Write each line below back out exactly, omitting its pictures.
+++ DATASET RECORDS +++
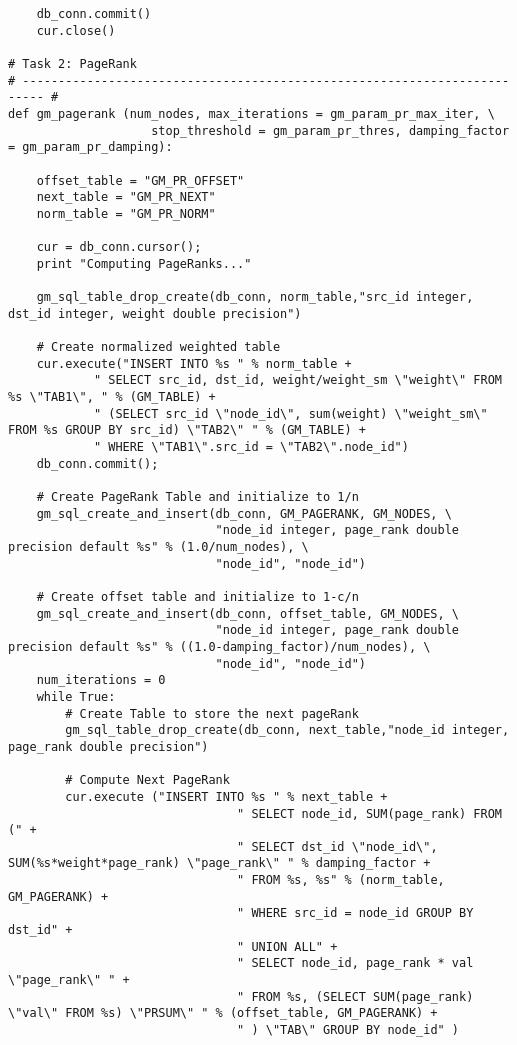 \begin{lstlisting}
    db_conn.commit()
    cur.close()

# Task 2: PageRank
# ------------------------------------------------------------------------- #
def gm_pagerank (num_nodes, max_iterations = gm_param_pr_max_iter, \
                    stop_threshold = gm_param_pr_thres, damping_factor = gm_param_pr_damping):

    offset_table = "GM_PR_OFFSET"
    next_table = "GM_PR_NEXT"
    norm_table = "GM_PR_NORM"

    cur = db_conn.cursor();
    print "Computing PageRanks..."

    gm_sql_table_drop_create(db_conn, norm_table,"src_id integer, dst_id integer, weight double precision")

    # Create normalized weighted table
    cur.execute("INSERT INTO %s " % norm_table +
            " SELECT src_id, dst_id, weight/weight_sm \"weight\" FROM %s \"TAB1\", " % (GM_TABLE) +
            " (SELECT src_id \"node_id\", sum(weight) \"weight_sm\" FROM %s GROUP BY src_id) \"TAB2\" " % (GM_TABLE) +
            " WHERE \"TAB1\".src_id = \"TAB2\".node_id")
    db_conn.commit();

    # Create PageRank Table and initialize to 1/n
    gm_sql_create_and_insert(db_conn, GM_PAGERANK, GM_NODES, \
                             "node_id integer, page_rank double precision default %s" % (1.0/num_nodes), \
                             "node_id", "node_id")

    # Create offset table and initialize to 1-c/n
    gm_sql_create_and_insert(db_conn, offset_table, GM_NODES, \
                             "node_id integer, page_rank double precision default %s" % ((1.0-damping_factor)/num_nodes), \
                             "node_id", "node_id")
    num_iterations = 0
    while True:
        # Create Table to store the next pageRank
        gm_sql_table_drop_create(db_conn, next_table,"node_id integer, page_rank double precision")

        # Compute Next PageRank
        cur.execute ("INSERT INTO %s " % next_table +
                                " SELECT node_id, SUM(page_rank) FROM (" +
                                " SELECT dst_id \"node_id\", SUM(%s*weight*page_rank) \"page_rank\" " % damping_factor +
                                " FROM %s, %s" % (norm_table, GM_PAGERANK) +
                                " WHERE src_id = node_id GROUP BY dst_id" +
                                " UNION ALL" +
                                " SELECT node_id, page_rank * val \"page_rank\" " +
                                " FROM %s, (SELECT SUM(page_rank) \"val\" FROM %s) \"PRSUM\" " % (offset_table, GM_PAGERANK) +
                                " ) \"TAB\" GROUP BY node_id" )


\end{lstlisting}
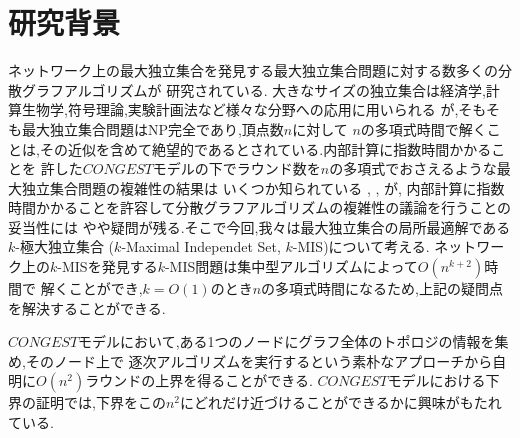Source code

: \documentclass[12pt]{thesis}
\theoremstyle{definition}
\begin{document}
\section{研究背景}

ネットワーク上の最大独立集合を発見する最大独立集合問題に対する数多くの分散グラフアルゴリズムが
研究されている.
大きなサイズの独立集合は経済学,計算生物学,符号理論,実験計画法など様々な分野への応用に用いられる
\cite{kawarabayashi2019improved} が,そもそも最大独立集合問題はNP完全であり,頂点数$n$に対して
$n$の多項式時間で解くことは,その近似を含めて絶望的であるとされている.内部計算に指数時間かかることを
許した$CONGEST$モデルの下でラウンド数を$n$の多項式でおさえるような最大独立集合問題の複雑性の結果は
いくつか知られている \cite{kawarabayashi2019improved}, \cite{censor2017quadratic}, \cite{efron2020beyond}が,
内部計算に指数時間かかることを許容して分散グラフアルゴリズムの複雑性の議論を行うことの妥当性には
やや疑問が残る.そこで今回,我々は最大独立集合の局所最適解である$k$-極大独立集合
($k$-Maximal Independet Set, $k$-MIS)について考える.
ネットワーク上の$k$-MISを発見する$k$-MIS問題は集中型アルゴリズムによって$O(n^{k + 2})$時間で
解くことができ,$k = O(1)$のとき$n$の多項式時間になるため,上記の疑問点を解決することができる.

$CONGEST$モデルにおいて,ある1つのノードにグラフ全体のトポロジの情報を集め,そのノード上で
逐次アルゴリズムを実行するという素朴なアプローチから自明に$O (n^{2})$ラウンドの上界を得ることができる.
$CONGEST$モデルにおける下界の証明では,下界をこの$n^{2}$にどれだけ近づけることができるかに興味がもたれている.
\end{document}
+++
**RESULT:**
 \begin{lstlisting}
    db_conn.commit()
    cur.close()

# Task 2: PageRank
# ------------------------------------------------------------------------- #
def gm_pagerank (num_nodes, max_iterations = gm_param_pr_max_iter, \
                    stop_threshold = gm_param_pr_thres, damping_factor = gm_param_pr_damping):

    offset_table = "GM_PR_OFFSET"
    next_table = "GM_PR_NEXT"
    norm_table = "GM_PR_NORM"

    cur = db_conn.cursor();
    print "Computing PageRanks..."

    gm_sql_table_drop_create(db_conn, norm_table,"src_id integer, dst_id integer, weight double precision")

    # Create normalized weighted table
    cur.execute("INSERT INTO %s " % norm_table +
            " SELECT src_id, dst_id, weight/weight_sm \"weight\" FROM %s \"TAB1\", " % (GM_TABLE) +
            " (SELECT src_id \"node_id\", sum(weight) \"weight_sm\" FROM %s GROUP BY src_id) \"TAB2\" " % (GM_TABLE) +
            " WHERE \"TAB1\".src_id = \"TAB2\".node_id")
    db_conn.commit();

    # Create PageRank Table and initialize to 1/n
    gm_sql_create_and_insert(db_conn, GM_PAGERANK, GM_NODES, \
                             "node_id integer, page_rank double precision default %s" % (1.0/num_nodes), \
                             "node_id", "node_id")

    # Create offset table and initialize to 1-c/n
    gm_sql_create_and_insert(db_conn, offset_table, GM_NODES, \
                             "node_id integer, page_rank double precision default %s" % ((1.0-damping_factor)/num_nodes), \
                             "node_id", "node_id")
    num_iterations = 0
    while True:
        # Create Table to store the next pageRank
        gm_sql_table_drop_create(db_conn, next_table,"node_id integer, page_rank double precision")

        # Compute Next PageRank
        cur.execute ("INSERT INTO %s " % next_table +
                                " SELECT node_id, SUM(page_rank) FROM (" +
                                " SELECT dst_id \"node_id\", SUM(%s*weight*page_rank) \"page_rank\" " % damping_factor +
                                " FROM %s, %s" % (norm_table, GM_PAGERANK) +
                                " WHERE src_id = node_id GROUP BY dst_id" +
                                " UNION ALL" +
                                " SELECT node_id, page_rank * val \"page_rank\" " +
                                " FROM %s, (SELECT SUM(page_rank) \"val\" FROM %s) \"PRSUM\" " % (offset_table, GM_PAGERANK) +
                                " ) \"TAB\" GROUP BY node_id" )


\end{lstlisting}
Source code

: \documentclass[12pt]{thesis}
\theoremstyle{definition}
\begin{document}
\section{研究背景}

ネットワーク上の最大独立集合を発見する最大独立集合問題に対する数多くの分散グラフアルゴリズムが
研究されている.
大きなサイズの独立集合は経済学,計算生物学,符号理論,実験計画法など様々な分野への応用に用いられる
\cite{kawarabayashi2019improved} が,そもそも最大独立集合問題はNP完全であり,頂点数$n$に対して
$n$の多項式時間で解くことは,その近似を含めて絶望的であるとされている.内部計算に指数時間かかることを
許した$CONGEST$モデルの下でラウンド数を$n$の多項式でおさえるような最大独立集合問題の複雑性の結果は
いくつか知られている \cite{kawarabayashi2019improved}, \cite{censor2017quadratic}, \cite{efron2020beyond}が,
内部計算に指数時間かかることを許容して分散グラフアルゴリズムの複雑性の議論を行うことの妥当性には
やや疑問が残る.そこで今回,我々は最大独立集合の局所最適解である$k$-極大独立集合
($k$-Maximal Independet Set, $k$-MIS)について考える.
ネットワーク上の$k$-MISを発見する$k$-MIS問題は集中型アルゴリズムによって$O(n^{k + 2})$時間で
解くことができ,$k = O(1)$のとき$n$の多項式時間になるため,上記の疑問点を解決することができる.

$CONGEST$モデルにおいて,ある1つのノードにグラフ全体のトポロジの情報を集め,そのノード上で
逐次アルゴリズムを実行するという素朴なアプローチから自明に$O (n^{2})$ラウンドの上界を得ることができる.
$CONGEST$モデルにおける下界の証明では,下界をこの$n^{2}$にどれだけ近づけることができるかに興味がもたれている.
\end{document}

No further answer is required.